(Problem): Please retype all of the entries that follow, leaving the images out.

(Exercise materials):
+ + + + + + +

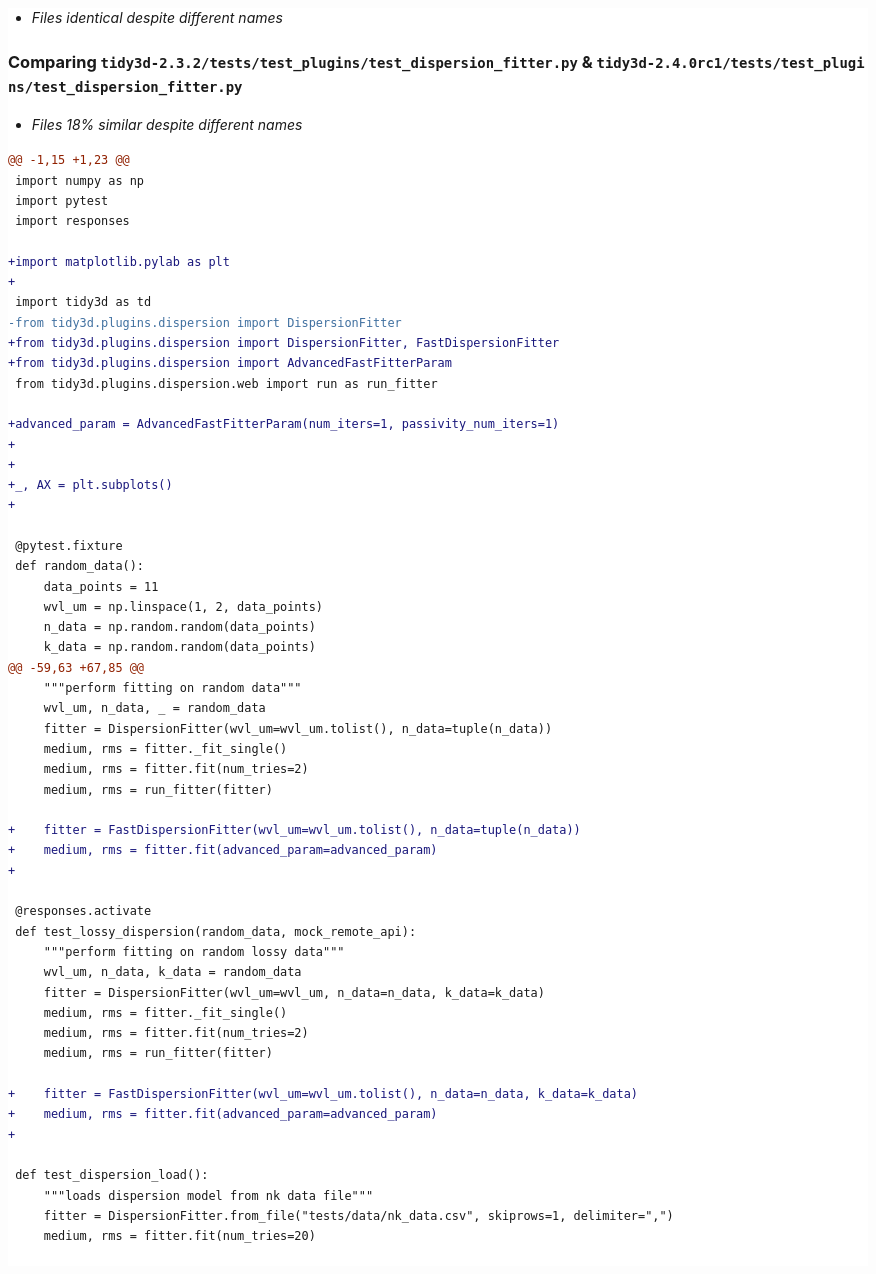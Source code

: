  * *Files identical despite different names*

### Comparing `tidy3d-2.3.2/tests/test_plugins/test_dispersion_fitter.py` & `tidy3d-2.4.0rc1/tests/test_plugins/test_dispersion_fitter.py`

 * *Files 18% similar despite different names*

```diff
@@ -1,15 +1,23 @@
 import numpy as np
 import pytest
 import responses
 
+import matplotlib.pylab as plt
+
 import tidy3d as td
-from tidy3d.plugins.dispersion import DispersionFitter
+from tidy3d.plugins.dispersion import DispersionFitter, FastDispersionFitter
+from tidy3d.plugins.dispersion import AdvancedFastFitterParam
 from tidy3d.plugins.dispersion.web import run as run_fitter
 
+advanced_param = AdvancedFastFitterParam(num_iters=1, passivity_num_iters=1)
+
+
+_, AX = plt.subplots()
+
 
 @pytest.fixture
 def random_data():
     data_points = 11
     wvl_um = np.linspace(1, 2, data_points)
     n_data = np.random.random(data_points)
     k_data = np.random.random(data_points)
@@ -59,63 +67,85 @@
     """perform fitting on random data"""
     wvl_um, n_data, _ = random_data
     fitter = DispersionFitter(wvl_um=wvl_um.tolist(), n_data=tuple(n_data))
     medium, rms = fitter._fit_single()
     medium, rms = fitter.fit(num_tries=2)
     medium, rms = run_fitter(fitter)
 
+    fitter = FastDispersionFitter(wvl_um=wvl_um.tolist(), n_data=tuple(n_data))
+    medium, rms = fitter.fit(advanced_param=advanced_param)
+
 
 @responses.activate
 def test_lossy_dispersion(random_data, mock_remote_api):
     """perform fitting on random lossy data"""
     wvl_um, n_data, k_data = random_data
     fitter = DispersionFitter(wvl_um=wvl_um, n_data=n_data, k_data=k_data)
     medium, rms = fitter._fit_single()
     medium, rms = fitter.fit(num_tries=2)
     medium, rms = run_fitter(fitter)
 
+    fitter = FastDispersionFitter(wvl_um=wvl_um.tolist(), n_data=n_data, k_data=k_data)
+    medium, rms = fitter.fit(advanced_param=advanced_param)
+
 
 def test_dispersion_load():
     """loads dispersion model from nk data file"""
     fitter = DispersionFitter.from_file("tests/data/nk_data.csv", skiprows=1, delimiter=",")
     medium, rms = fitter.fit(num_tries=20)
 
```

+ + + + + + +

(Response to this task):
Source code

:  * *Files identical despite different names*

### Comparing `tidy3d-2.3.2/tests/test_plugins/test_dispersion_fitter.py` & `tidy3d-2.4.0rc1/tests/test_plugins/test_dispersion_fitter.py`

 * *Files 18% similar despite different names*

```diff
@@ -1,15 +1,23 @@
 import numpy as np
 import pytest
 import responses
 
+import matplotlib.pylab as plt
+
 import tidy3d as td
-from tidy3d.plugins.dispersion import DispersionFitter
+from tidy3d.plugins.dispersion import DispersionFitter, FastDispersionFitter
+from tidy3d.plugins.dispersion import AdvancedFastFitterParam
 from tidy3d.plugins.dispersion.web import run as run_fitter
 
+advanced_param = AdvancedFastFitterParam(num_iters=1, passivity_num_iters=1)
+
+
+_, AX = plt.subplots()
+
 
 @pytest.fixture
 def random_data():
     data_points = 11
     wvl_um = np.linspace(1, 2, data_points)
     n_data = np.random.random(data_points)
     k_data = np.random.random(data_points)
@@ -59,63 +67,85 @@
     """perform fitting on random data"""
     wvl_um, n_data, _ = random_data
     fitter = DispersionFitter(wvl_um=wvl_um.tolist(), n_data=tuple(n_data))
     medium, rms = fitter._fit_single()
     medium, rms = fitter.fit(num_tries=2)
     medium, rms = run_fitter(fitter)
 
+    fitter = FastDispersionFitter(wvl_um=wvl_um.tolist(), n_data=tuple(n_data))
+    medium, rms = fitter.fit(advanced_param=advanced_param)
+
 
 @responses.activate
 def test_lossy_dispersion(random_data, mock_remote_api):
     """perform fitting on random lossy data"""
     wvl_um, n_data, k_data = random_data
     fitter = DispersionFitter(wvl_um=wvl_um, n_data=n_data, k_data=k_data)
     medium, rms = fitter._fit_single()
     medium, rms = fitter.fit(num_tries=2)
     medium, rms = run_fitter(fitter)
 
+    fitter = FastDispersionFitter(wvl_um=wvl_um.tolist(), n_data=n_data, k_data=k_data)
+    medium, rms = fitter.fit(advanced_param=advanced_param)
+
 
 def test_dispersion_load():
     """loads dispersion model from nk data file"""
     fitter = DispersionFitter.from_file("tests/data/nk_data.csv", skiprows=1, delimiter=",")
     medium, rms = fitter.fit(num_tries=20)
 
```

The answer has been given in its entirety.